┌──

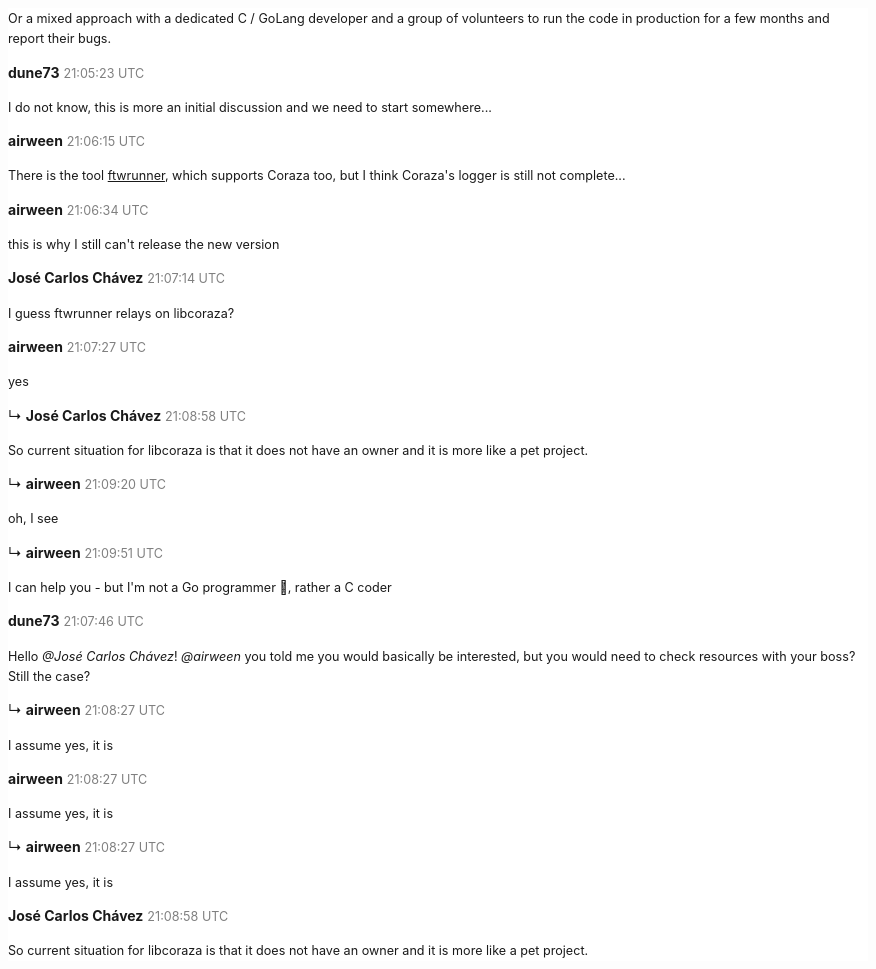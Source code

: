 <span style="font-size: 90%;">Or a mixed approach with a dedicated C / GoLang developer and a group of volunteers to run the code in production for a few months and report their bugs.</span>

**dune73** <span style="color: grey; font-size: 90%;">21:05:23 UTC</span>

<span style="font-size: 90%;">I do not know, this is more an initial discussion and we need to start somewhere...</span>

**airween** <span style="color: grey; font-size: 90%;">21:06:15 UTC</span>

<span style="font-size: 90%;">There is the tool [ftwrunner](https://github.com/digitalwave/ftwrunner/tree/v1.0/dev), which supports Coraza too, but I think Coraza's logger is still not complete...</span>

**airween** <span style="color: grey; font-size: 90%;">21:06:34 UTC</span>

<span style="font-size: 90%;">this is why I still can't release the new version</span>

**José Carlos Chávez** <span style="color: grey; font-size: 90%;">21:07:14 UTC</span>

<span style="font-size: 90%;">I guess ftwrunner relays on libcoraza?</span>

**airween** <span style="color: grey; font-size: 90%;">21:07:27 UTC</span>

<span style="font-size: 90%;">yes</span>

↳ **José Carlos Chávez** <span style="color: grey; font-size: 90%;">21:08:58 UTC</span>

<span style="font-size: 90%;">So current situation for libcoraza is that it does not have an owner and it is more like a pet project.</span>

↳ **airween** <span style="color: grey; font-size: 90%;">21:09:20 UTC</span>

<span style="font-size: 90%;">oh, I see</span>

↳ **airween** <span style="color: grey; font-size: 90%;">21:09:51 UTC</span>

<span style="font-size: 90%;">I can help you - but I'm not a Go programmer :slightly_smiling_face:, rather a C coder</span>

**dune73** <span style="color: grey; font-size: 90%;">21:07:46 UTC</span>

<span style="font-size: 90%;">Hello _@José Carlos Chávez_!
_@airween_ you told me you would basically be interested, but you would need to check resources with your boss? Still the case?</span>

↳ **airween** <span style="color: grey; font-size: 90%;">21:08:27 UTC</span>

<span style="font-size: 90%;">I assume yes, it is</span>

**airween** <span style="color: grey; font-size: 90%;">21:08:27 UTC</span>

<span style="font-size: 90%;">I assume yes, it is</span>

↳ **airween** <span style="color: grey; font-size: 90%;">21:08:27 UTC</span>

<span style="font-size: 90%;">I assume yes, it is</span>

**José Carlos Chávez** <span style="color: grey; font-size: 90%;">21:08:58 UTC</span>

<span style="font-size: 90%;">So current situation for libcoraza is that it does not have an owner and it is more like a pet project.</span>
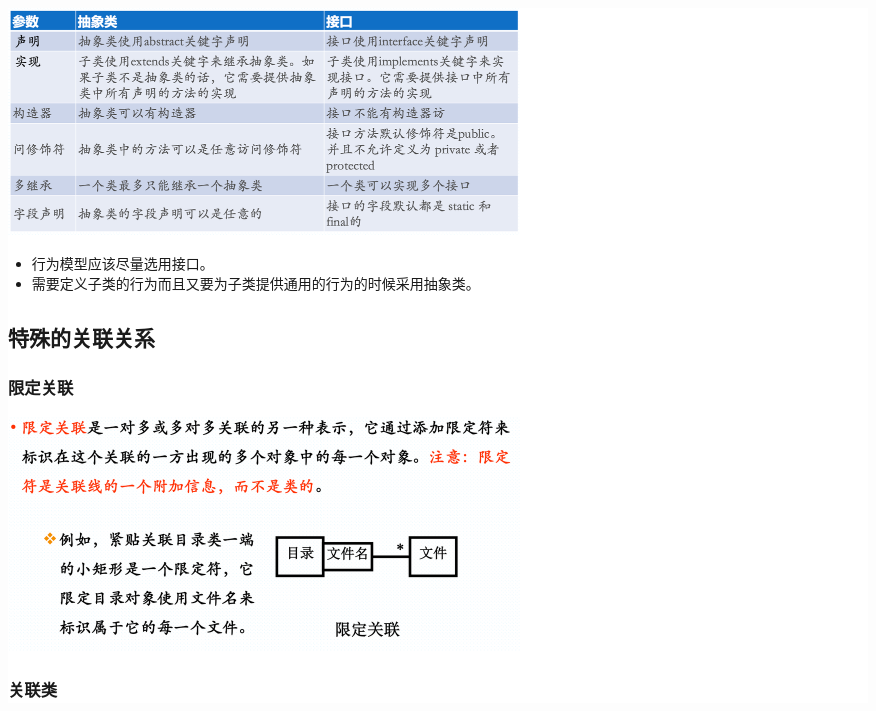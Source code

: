 <img src="./assets/image-20231209160631110.png" alt="image-20231209160631110" style="zoom:50%;" />

-   行为模型应该尽量选用接口。
-   需要定义子类的行为而且又要为子类提供通用的行为的时候采用抽象类。

## 特殊的关联关系

### 限定关联

<img src="./assets/image-20231210132851931.png" alt="image-20231210132851931" style="zoom:50%;" />

### 关联类
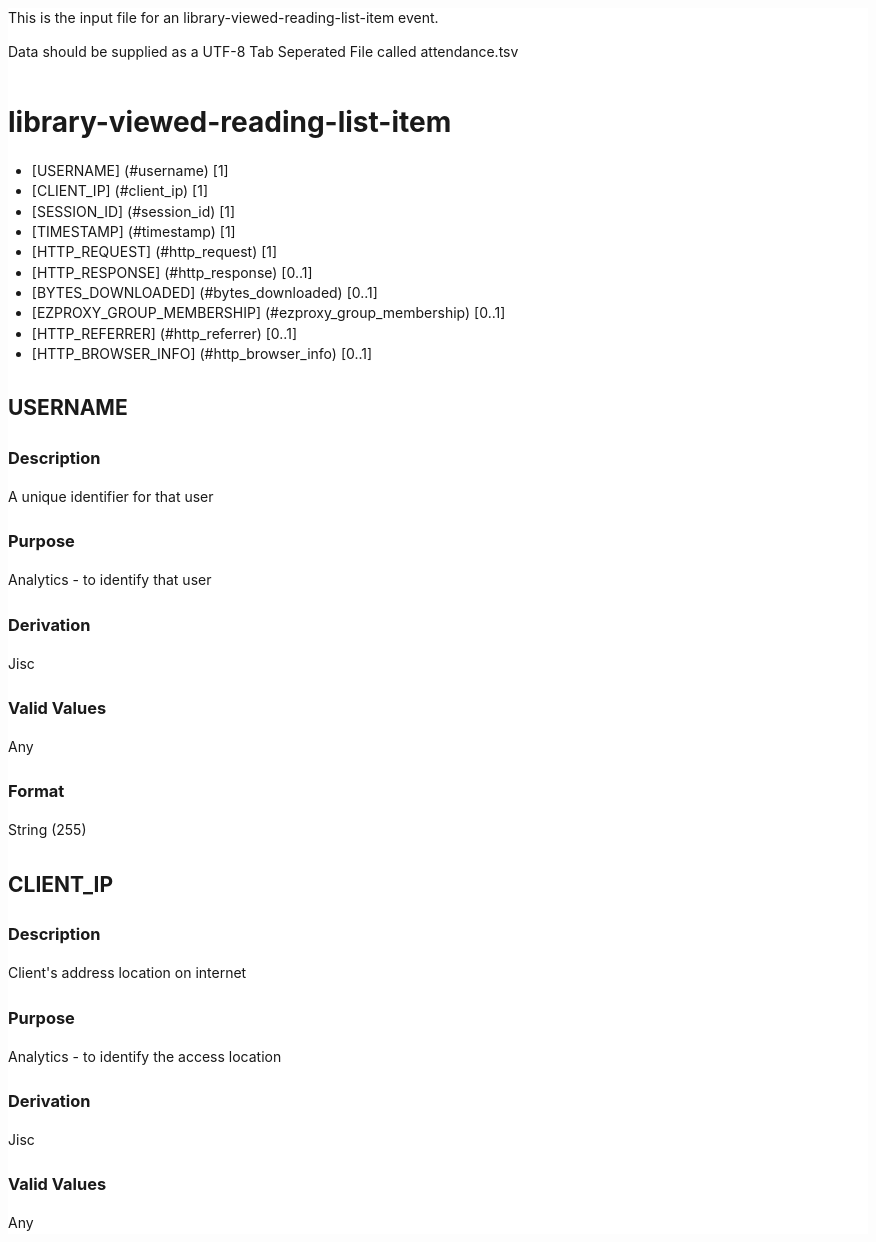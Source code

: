 This is the input file for an library-viewed-reading-list-item event.

Data should be supplied as a UTF-8 Tab Seperated File called attendance.tsv

# library-viewed-reading-list-item

* [USERNAME] (#username) [1]
* [CLIENT_IP] (#client_ip) [1]
* [SESSION_ID] (#session_id) [1]
* [TIMESTAMP] (#timestamp) [1]
* [HTTP_REQUEST] (#http_request) [1]
* [HTTP_RESPONSE] (#http_response) [0..1]
* [BYTES_DOWNLOADED] (#bytes_downloaded) [0..1]
* [EZPROXY_GROUP_MEMBERSHIP] (#ezproxy_group_membership) [0..1]
* [HTTP_REFERRER] (#http_referrer) [0..1]
* [HTTP_BROWSER_INFO] (#http_browser_info) [0..1]


## USERNAME 
### Description

A unique identifier for that user

### Purpose

Analytics - to identify that user

### Derivation
Jisc

### Valid Values
Any

### Format
String (255)

## CLIENT_IP 
### Description

Client's address location on internet

### Purpose

Analytics - to identify the access location

### Derivation
Jisc

### Valid Values
Any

└──

### Directions
A word-for-word copy of the material is required; pictures stay out of it.

### Written response
Source code

: <span style="font-size: 90%;">Or a mixed approach with a dedicated C / GoLang developer and a group of volunteers to run the code in production for a few months and report their bugs.</span>

**dune73** <span style="color: grey; font-size: 90%;">21:05:23 UTC</span>

<span style="font-size: 90%;">I do not know, this is more an initial discussion and we need to start somewhere...</span>

**airween** <span style="color: grey; font-size: 90%;">21:06:15 UTC</span>

<span style="font-size: 90%;">There is the tool [ftwrunner](https://github.com/digitalwave/ftwrunner/tree/v1.0/dev), which supports Coraza too, but I think Coraza's logger is still not complete...</span>

**airween** <span style="color: grey; font-size: 90%;">21:06:34 UTC</span>

<span style="font-size: 90%;">this is why I still can't release the new version</span>

**José Carlos Chávez** <span style="color: grey; font-size: 90%;">21:07:14 UTC</span>

<span style="font-size: 90%;">I guess ftwrunner relays on libcoraza?</span>

**airween** <span style="color: grey; font-size: 90%;">21:07:27 UTC</span>

<span style="font-size: 90%;">yes</span>

↳ **José Carlos Chávez** <span style="color: grey; font-size: 90%;">21:08:58 UTC</span>

<span style="font-size: 90%;">So current situation for libcoraza is that it does not have an owner and it is more like a pet project.</span>

↳ **airween** <span style="color: grey; font-size: 90%;">21:09:20 UTC</span>

<span style="font-size: 90%;">oh, I see</span>

↳ **airween** <span style="color: grey; font-size: 90%;">21:09:51 UTC</span>

<span style="font-size: 90%;">I can help you - but I'm not a Go programmer :slightly_smiling_face:, rather a C coder</span>

**dune73** <span style="color: grey; font-size: 90%;">21:07:46 UTC</span>

<span style="font-size: 90%;">Hello _@José Carlos Chávez_!
_@airween_ you told me you would basically be interested, but you would need to check resources with your boss? Still the case?</span>

↳ **airween** <span style="color: grey; font-size: 90%;">21:08:27 UTC</span>

<span style="font-size: 90%;">I assume yes, it is</span>

**airween** <span style="color: grey; font-size: 90%;">21:08:27 UTC</span>

<span style="font-size: 90%;">I assume yes, it is</span>

↳ **airween** <span style="color: grey; font-size: 90%;">21:08:27 UTC</span>

<span style="font-size: 90%;">I assume yes, it is</span>

**José Carlos Chávez** <span style="color: grey; font-size: 90%;">21:08:58 UTC</span>

<span style="font-size: 90%;">So current situation for libcoraza is that it does not have an owner and it is more like a pet project.</span>
Source code

: <img src="./assets/image-20231209160631110.png" alt="image-20231209160631110" style="zoom:50%;" />

-   行为模型应该尽量选用接口。
-   需要定义子类的行为而且又要为子类提供通用的行为的时候采用抽象类。

## 特殊的关联关系

### 限定关联

<img src="./assets/image-20231210132851931.png" alt="image-20231210132851931" style="zoom:50%;" />

### 关联类
Source code

: This is the input file for an library-viewed-reading-list-item event.

Data should be supplied as a UTF-8 Tab Seperated File called attendance.tsv

# library-viewed-reading-list-item

* [USERNAME] (#username) [1]
* [CLIENT_IP] (#client_ip) [1]
* [SESSION_ID] (#session_id) [1]
* [TIMESTAMP] (#timestamp) [1]
* [HTTP_REQUEST] (#http_request) [1]
* [HTTP_RESPONSE] (#http_response) [0..1]
* [BYTES_DOWNLOADED] (#bytes_downloaded) [0..1]
* [EZPROXY_GROUP_MEMBERSHIP] (#ezproxy_group_membership) [0..1]
* [HTTP_REFERRER] (#http_referrer) [0..1]
* [HTTP_BROWSER_INFO] (#http_browser_info) [0..1]


## USERNAME 
### Description

A unique identifier for that user

### Purpose

Analytics - to identify that user

### Derivation
Jisc

### Valid Values
Any

### Format
String (255)

## CLIENT_IP 
### Description

Client's address location on internet

### Purpose

Analytics - to identify the access location

### Derivation
Jisc

### Valid Values
Any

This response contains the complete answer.